Outsiders probably imagine my native Australia as an open-minded nation whose citizens are accustomed to basking around half-naked in a carefree atmosphere of sea, sand, sun and sex. This is not the case. Australians are an exceptionally prudish people, who don't hesitate in using police intervention and censorship to handle certain situations. In my article of 13 March 2007 entitled Rambo caught with his pants down [display], I sketched a few notorious examples of this amazing prudishness and abhorrence of explicit sensuality that might be interpreted as sexual misbehavior... with the sole exception, curiously, of the annual Sydney Gay and Lesbian Mardi Gras.
Once again, this subject has come to the forefront of Aussie news concerning vaguely erotic images of adolescents by the celebrated photographer Bill Henson displayed in a Sydney gallery.
Yesterday, in the dawn hours preceding the opening of the exhibition, police invaded the private gallery and seized more than twenty photos. And this could well be the prelude to legal prosecutions.

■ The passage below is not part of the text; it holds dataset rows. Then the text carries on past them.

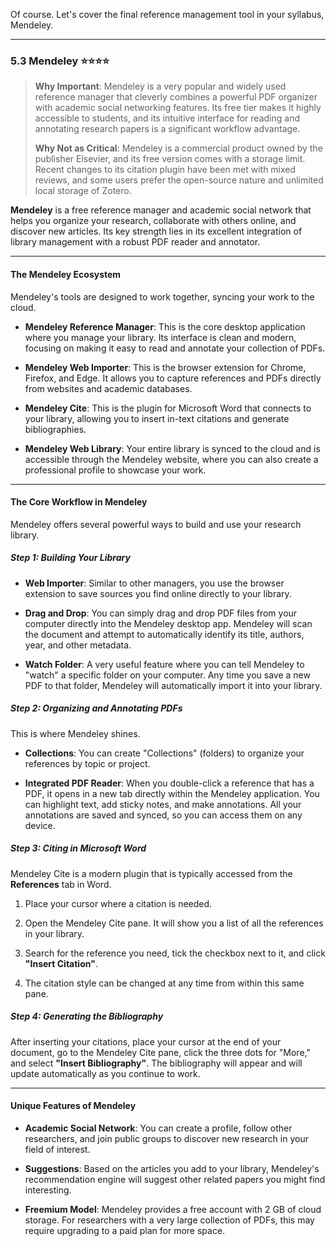 Of course. Let's cover the final reference management tool in your syllabus, Mendeley.

---

### 5.3 Mendeley ⭐⭐⭐⭐

> **Why Important**: Mendeley is a very popular and widely used reference manager that cleverly combines a powerful PDF organizer with academic social networking features. Its free tier makes it highly accessible to students, and its intuitive interface for reading and annotating research papers is a significant workflow advantage.
> 
> **Why Not as Critical**: Mendeley is a commercial product owned by the publisher Elsevier, and its free version comes with a storage limit. Recent changes to its citation plugin have been met with mixed reviews, and some users prefer the open-source nature and unlimited local storage of Zotero.

**Mendeley** is a free reference manager and academic social network that helps you organize your research, collaborate with others online, and discover new articles. Its key strength lies in its excellent integration of library management with a robust PDF reader and annotator.

---

#### The Mendeley Ecosystem

Mendeley's tools are designed to work together, syncing your work to the cloud.

- **Mendeley Reference Manager**: This is the core desktop application where you manage your library. Its interface is clean and modern, focusing on making it easy to read and annotate your collection of PDFs.
    
- **Mendeley Web Importer**: This is the browser extension for Chrome, Firefox, and Edge. It allows you to capture references and PDFs directly from websites and academic databases.
    
- **Mendeley Cite**: This is the plugin for Microsoft Word that connects to your library, allowing you to insert in-text citations and generate bibliographies.
    
- **Mendeley Web Library**: Your entire library is synced to the cloud and is accessible through the Mendeley website, where you can also create a professional profile to showcase your work.
    

---

#### The Core Workflow in Mendeley

Mendeley offers several powerful ways to build and use your research library.

##### Step 1: Building Your Library

- **Web Importer**: Similar to other managers, you use the browser extension to save sources you find online directly to your library.
    
- **Drag and Drop**: You can simply drag and drop PDF files from your computer directly into the Mendeley desktop app. Mendeley will scan the document and attempt to automatically identify its title, authors, year, and other metadata.
    
- **Watch Folder**: A very useful feature where you can tell Mendeley to "watch" a specific folder on your computer. Any time you save a new PDF to that folder, Mendeley will automatically import it into your library.
    

##### Step 2: Organizing and Annotating PDFs

This is where Mendeley shines.

- **Collections**: You can create "Collections" (folders) to organize your references by topic or project.
    
- **Integrated PDF Reader**: When you double-click a reference that has a PDF, it opens in a new tab directly within the Mendeley application. You can highlight text, add sticky notes, and make annotations. All your annotations are saved and synced, so you can access them on any device.
    

##### Step 3: Citing in Microsoft Word

Mendeley Cite is a modern plugin that is typically accessed from the **References** tab in Word.

1. Place your cursor where a citation is needed.
    
2. Open the Mendeley Cite pane. It will show you a list of all the references in your library.
    
3. Search for the reference you need, tick the checkbox next to it, and click **"Insert Citation"**.
    
4. The citation style can be changed at any time from within this same pane.
    

##### Step 4: Generating the Bibliography

After inserting your citations, place your cursor at the end of your document, go to the Mendeley Cite pane, click the three dots for "More," and select **"Insert Bibliography"**. The bibliography will appear and will update automatically as you continue to work.

---

#### Unique Features of Mendeley

- **Academic Social Network**: You can create a profile, follow other researchers, and join public groups to discover new research in your field of interest.
    
- **Suggestions**: Based on the articles you add to your library, Mendeley's recommendation engine will suggest other related papers you might find interesting.
    
- **Freemium Model**: Mendeley provides a free account with 2 GB of cloud storage. For researchers with a very large collection of PDFs, this may require upgrading to a paid plan for more space.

The photographer Bill Henson is acclaimed internationally. His works have been exhibited in the Guggenheim Museum in New York, the Bibliothèque Nationale in Paris and the Venice Biennale, not to mention the national galleries of Victoria and New South Wales. A deplorable aspect of this Philistine affair is the fact that justifications for this dawn seizure of works of art have been coming from the likes of Kevin Rudd (prime minister of Australia, who apparently employed the adjective "revolting" in describing Henson's photos), Morris Iemma (premier of the state of New South Wales) and representatives of the New South Wales police force. These individuals are deciding whether Bill Henson's work has artistic merit or whether it should be condemned as pornography.
Personally, since I harbor no desire of returning to my native land, let alone trying to get onto the same wavelength as my former compatriots, I guess I shouldn't get worked up by such a silly storm in an Aussie teacup. But I see it as interesting data of a genealogical kind. Maybe "anthropological" would be a more appropriate adjective.